Unter anderem werden noch Auszubildende im Metall- sowie im Beton- und Stahlbau, im kaufmännischen Bereich (Büro und Einzelhandel) und in der Hotellerie und Gastronomie gesucht, ebenso Dual Studierende in unterschiedlichen Bereichen. Für den Ausbildungsbeginn in 2023 liegen der Arbeitsagentur heute schon mehr als 1.500 Ausbildungsstellen zur Besetzung vor. Der Markt birgt vergleichsweise großes Potenzial: Während in Hessen auf 100 Bewerber 102 Ausbildungsstellen kamen, waren es im Landkreis Fulda 198. Umgekehrt standen für 100 Ausbildungsstellen rechnerisch lediglich 50 Bewerber zur Verfügung. „Diese Entwicklung ist eine große Herausforderung für die Unternehmen und Betriebe, die angesichts ihres hohen Bedarfs an Fachkräften dringend auf den eigenen betrieblichen Nachwuchs angewiesen sind“, erklärte Waldemar Dombrowski, Vorsitzender der Geschäftsführung der Arbeitsagentur. Einigkeit der Netzwerkpartner bestand vor allem in einem Punkt: Für die Berufsorientierung der jungen Menschen und das Bewerber-Plus war die Rückkehr zu Präsenzveranstaltungen sehr wichtig. Von kleinen Lehrstellenbörsen über Betriebspraktika bis zur großen Bildungsmesse im Esperanto. „Die jungen Menschen sind zwar viel im Internet unterwegs, aber um sich beruflich zu orientieren, suchen sie lieber das Gespräch mit Auszubildenden und Personalverantwortlichen oder probieren sich im Rahmen eines Betriebspraktikums mit Blick auf die Anforderungen gern selbst aus“, betonte Agenturchef Dombrowski.

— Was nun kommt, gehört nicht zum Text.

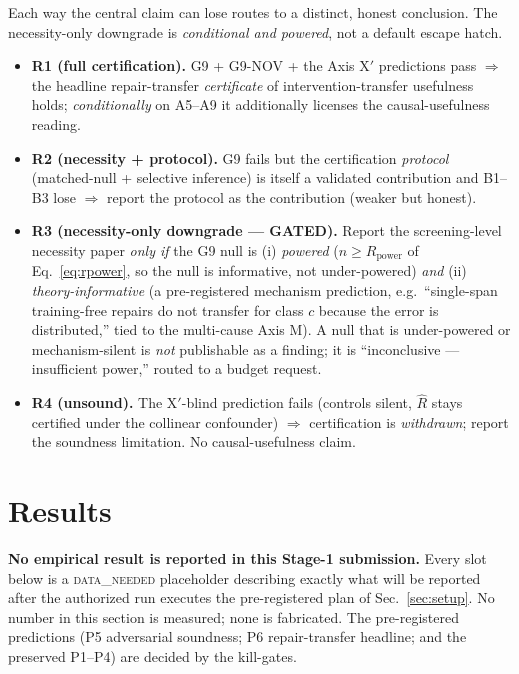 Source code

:\documentclass[11pt]{article}
\theoremstyle{plain}
\theoremstyle{definition}
\newcommand{\Rhat}{\widehat{R}}
\begin{document}
Each way the central claim can lose routes to a distinct, honest conclusion. The
necessity-only downgrade is \emph{conditional and powered}, not a default escape
hatch.
\begin{itemize}[leftmargin=1.4em,itemsep=2pt]
  \item \textbf{R1 (full certification).} G9 + G9-NOV + the Axis X$'$ predictions
  pass $\Rightarrow$ the headline repair-transfer \emph{certificate} of
  intervention-transfer usefulness holds; \emph{conditionally} on A5--A9 it
  additionally licenses the causal-usefulness reading.
  \item \textbf{R2 (necessity + protocol).} G9 fails but the certification
  \emph{protocol} (matched-null + selective inference) is itself a validated
  contribution and B1--B3 lose $\Rightarrow$ report the protocol as the contribution
  (weaker but honest).
  \item \textbf{R3 (necessity-only downgrade --- GATED).} Report the screening-level
  necessity paper \emph{only if} the G9 null is (i) \emph{powered}
  ($n\ge R_{\mathrm{power}}$ of Eq.~\ref{eq:rpower}, so the null is informative, not
  under-powered) \emph{and} (ii) \emph{theory-informative} (a pre-registered
  mechanism prediction, e.g.\ ``single-span training-free repairs do not transfer for
  class $c$ because the error is distributed,'' tied to the multi-cause Axis M). A
  null that is under-powered or mechanism-silent is \emph{not} publishable as a
  finding; it is ``inconclusive --- insufficient power,'' routed to a budget request.
  \item \textbf{R4 (unsound).} The X$'$-blind prediction fails (controls silent,
  $\Rhat$ stays certified under the collinear confounder) $\Rightarrow$ certification
  is \emph{withdrawn}; report the soundness limitation. No causal-usefulness claim.
\end{itemize}

\section{Results}\label{sec:results}

\noindent\textbf{No empirical result is reported in this Stage-1 submission.} Every
slot below is a \textsc{data\_needed} placeholder describing exactly what will be
reported after the authorized run executes the pre-registered plan of
Sec.~\ref{sec:setup}. No number in this section is measured; none is fabricated. The
pre-registered predictions (P5 adversarial soundness; P6 repair-transfer headline;
and the preserved P1--P4) are decided by the kill-gates.
\end{document}
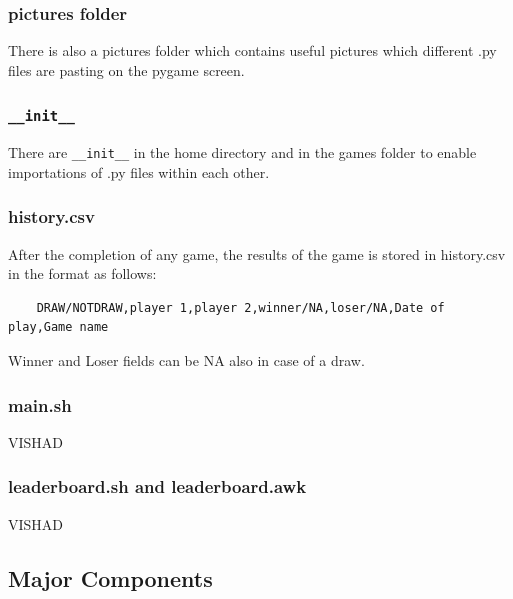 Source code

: \documentclass[12pt, a4paper]{article}
\begin{document}
\subsubsection*{pictures folder}
There is also a pictures folder which contains useful pictures which different .py files are pasting on the pygame screen.

\subsubsection*{\texttt{\_\_init\_\_}}
There are \texttt{\_\_init\_\_} in the home directory and in the games folder to enable importations of .py files within each other.

\subsubsection*{history.csv}
After the completion of any game, the results of the game is stored in history.csv in the format as follows:
\begin{lstlisting}
    DRAW/NOTDRAW,player 1,player 2,winner/NA,loser/NA,Date of play,Game name
\end{lstlisting}
Winner and Loser fields can be NA also in case of a draw.

\subsubsection*{main.sh}
VISHAD

\subsubsection*{leaderboard.sh and leaderboard.awk}
VISHAD



\subsection{Major Components}
\end{document}
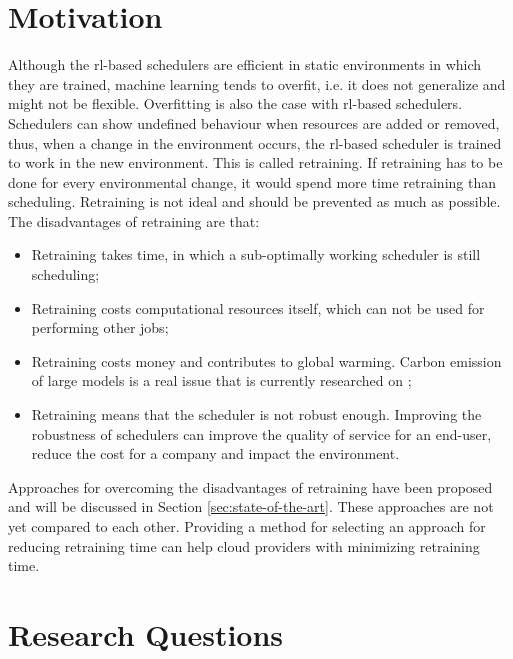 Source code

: \section{Motivation}

Although the \gls{rl}-based schedulers are efficient in static environments in which
they are trained, machine learning tends to overfit, i.e. it does not
generalize and might not be flexible. Overfitting is also the case with
\gls{rl}-based schedulers. Schedulers can show undefined behaviour when resources
are added or removed, thus, when a change in the environment occurs, the \gls{rl}-based
scheduler is trained to work in the new environment. This is called
retraining. If retraining has to
be done for every environmental change, it would spend more time retraining than
scheduling. Retraining is not ideal and should be prevented as much as
possible. The disadvantages of retraining are that:
\begin{itemize}[noitemsep]
    \item Retraining takes time, in which a sub-optimally working scheduler is
        still scheduling;
    \item Retraining costs computational resources itself, which can not be used
        for performing other jobs;
    \item Retraining costs money and contributes to global warming. Carbon
        emission of large \ml models is a real issue that is currently
        researched on \cite{patterson2021};
    \item Retraining means that the scheduler is not robust enough. Improving the
        robustness of schedulers can improve the quality of service for an
        end-user, reduce the cost for a company and impact the environment.
\end{itemize}
Approaches for overcoming the disadvantages of retraining have been proposed
and will be discussed in Section \ref{sec:state-of-the-art}.
These approaches are not yet compared to each other. Providing a method for
selecting an approach for reducing retraining time can help cloud providers with
minimizing retraining time.


\section{Research Questions}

Um das der nächsten Generation künftiger Schulabgängerinnen und -abgänger zu ermöglichen, soll im Oktober 2023 – abweichend vom bisherigen zweijährigen Rhythmus – wieder eine Bildungsmesse stattfinden. Doch nicht nur diese Zielgruppe soll im Fokus der Netzwerkpartner bleiben, sondern auch Erwachsene über 25 Jahre, die über keine abgeschlossene Ausbildung verfügen und durch eine Umschulung zur gesuchten Fachkraft werden können.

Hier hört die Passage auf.